Towards Global Optimality in Cooperative MARL with the Transformation And Distillation Framework
Jianing Ye, Chenghao Li, Yongqiang Dou, Jianhao Wang, Guangwen Yang, Chongjie Zhang
TL;DR
The paper tackles the suboptimality of widely used cooperative MARL algorithms that rely on decentralized execution and gradient descent optimization. It proves that MA-PG and VD can converge to suboptimal policies under gradient descent due to constrained decentralized parameterizations, and it introduces Transformation And Distillation (TAD) to remedy this. TAD re-frames a multi-agent MMDP as a sequential single-agent MDP via the transformation $\\\\\\\\\\\\\\\\\\\\\\\\\\\\\\\\Gamma$, learns an optimal coordination policy with a standard SARL method, and then distills decentralized policies through KL-based behavior cloning, preserving optimality (Theorem: TAD keeps optimality). The resulting TAD-PPO achieves strong empirical performance across simple matrix games, multi-step hallway tasks, StarCraft II SMAC, and Google Research Football, often surpassing state-of-the-art baselines while providing formal optimality guarantees (including an optimality proof for finite MMDPs). This work highlights the critical role of optimization structure in MARL and offers a principled framework to translate single-agent guarantees into decentralized coordination with practical scalability.
Abstract
Decentralized execution is one core demand in multi-agent reinforcement learning (MARL). Recently, most popular MARL algorithms have adopted decentralized policies to enable decentralized execution, and use gradient descent as the optimizer. However, there is hardly any theoretical analysis of these algorithms taking the optimization method into consideration, and we find that various popular MARL algorithms with decentralized policies are suboptimal in toy tasks when gradient descent is chosen as their optimization method.

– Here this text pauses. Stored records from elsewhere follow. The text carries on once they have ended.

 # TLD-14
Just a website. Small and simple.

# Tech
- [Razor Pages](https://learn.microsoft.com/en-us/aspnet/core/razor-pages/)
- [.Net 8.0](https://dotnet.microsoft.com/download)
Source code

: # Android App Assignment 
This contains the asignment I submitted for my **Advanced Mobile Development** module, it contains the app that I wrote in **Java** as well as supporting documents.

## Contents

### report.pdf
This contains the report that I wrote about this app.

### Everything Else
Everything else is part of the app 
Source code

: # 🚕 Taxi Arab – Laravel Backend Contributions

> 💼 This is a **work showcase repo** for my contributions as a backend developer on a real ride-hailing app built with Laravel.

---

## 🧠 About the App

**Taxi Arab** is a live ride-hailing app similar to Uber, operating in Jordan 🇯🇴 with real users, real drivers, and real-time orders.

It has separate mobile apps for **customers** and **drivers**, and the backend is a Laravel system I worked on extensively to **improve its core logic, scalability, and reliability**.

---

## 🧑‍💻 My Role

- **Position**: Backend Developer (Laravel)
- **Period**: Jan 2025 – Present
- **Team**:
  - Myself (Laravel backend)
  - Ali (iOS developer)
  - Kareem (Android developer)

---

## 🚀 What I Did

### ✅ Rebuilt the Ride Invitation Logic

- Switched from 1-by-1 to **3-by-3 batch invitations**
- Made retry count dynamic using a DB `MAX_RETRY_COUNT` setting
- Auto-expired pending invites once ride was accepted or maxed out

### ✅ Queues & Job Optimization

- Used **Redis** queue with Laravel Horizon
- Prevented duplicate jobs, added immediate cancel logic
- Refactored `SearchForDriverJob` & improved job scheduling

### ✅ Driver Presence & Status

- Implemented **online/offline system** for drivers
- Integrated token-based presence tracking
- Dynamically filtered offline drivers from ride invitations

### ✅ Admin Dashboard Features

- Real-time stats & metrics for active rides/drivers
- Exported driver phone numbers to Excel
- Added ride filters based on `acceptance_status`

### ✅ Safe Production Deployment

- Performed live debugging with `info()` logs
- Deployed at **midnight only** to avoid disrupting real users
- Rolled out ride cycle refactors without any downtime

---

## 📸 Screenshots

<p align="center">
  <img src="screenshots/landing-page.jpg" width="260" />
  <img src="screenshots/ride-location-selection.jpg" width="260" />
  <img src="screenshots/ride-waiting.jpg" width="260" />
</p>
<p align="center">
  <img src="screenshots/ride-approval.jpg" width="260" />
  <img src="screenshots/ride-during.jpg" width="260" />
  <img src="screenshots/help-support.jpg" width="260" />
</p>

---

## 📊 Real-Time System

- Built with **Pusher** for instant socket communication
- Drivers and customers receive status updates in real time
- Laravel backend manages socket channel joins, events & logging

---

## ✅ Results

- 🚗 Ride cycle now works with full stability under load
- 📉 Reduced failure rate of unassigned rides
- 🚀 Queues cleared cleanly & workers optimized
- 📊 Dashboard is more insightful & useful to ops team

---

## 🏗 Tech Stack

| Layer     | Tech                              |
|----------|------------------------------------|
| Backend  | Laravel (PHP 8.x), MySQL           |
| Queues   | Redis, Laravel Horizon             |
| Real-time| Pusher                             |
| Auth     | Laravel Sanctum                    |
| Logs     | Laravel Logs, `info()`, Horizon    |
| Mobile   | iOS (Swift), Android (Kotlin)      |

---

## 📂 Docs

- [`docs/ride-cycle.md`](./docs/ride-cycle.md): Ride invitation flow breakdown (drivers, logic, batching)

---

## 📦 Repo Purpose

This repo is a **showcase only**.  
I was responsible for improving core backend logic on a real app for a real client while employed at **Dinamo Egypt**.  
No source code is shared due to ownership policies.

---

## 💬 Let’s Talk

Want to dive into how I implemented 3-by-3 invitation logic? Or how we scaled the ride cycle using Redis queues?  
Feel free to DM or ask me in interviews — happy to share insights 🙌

In this paper, we theoretically analyze two common classes of algorithms with decentralized policies -- multi-agent policy gradient methods and value-decomposition methods, and prove their suboptimality when gradient descent is used. To address the suboptimality issue, we propose the Transformation And Distillation (TAD) framework, which reformulates a multi-agent MDP as a special single-agent MDP with a sequential structure and enables decentralized execution by distilling the learned policy on the derived "single-agent" MDP. The approach is a two-stage learning paradigm that addresses the optimization problem in cooperative MARL, providing optimality guarantee with decent execution performance. Empirically, we implement TAD-PPO based on PPO, which can theoretically perform optimal policy learning in the finite multi-agent MDPs and shows significant outperformance on a large set of cooperative multi-agent tasks, from matrix game, hallway task, to StarCraft II, and football game.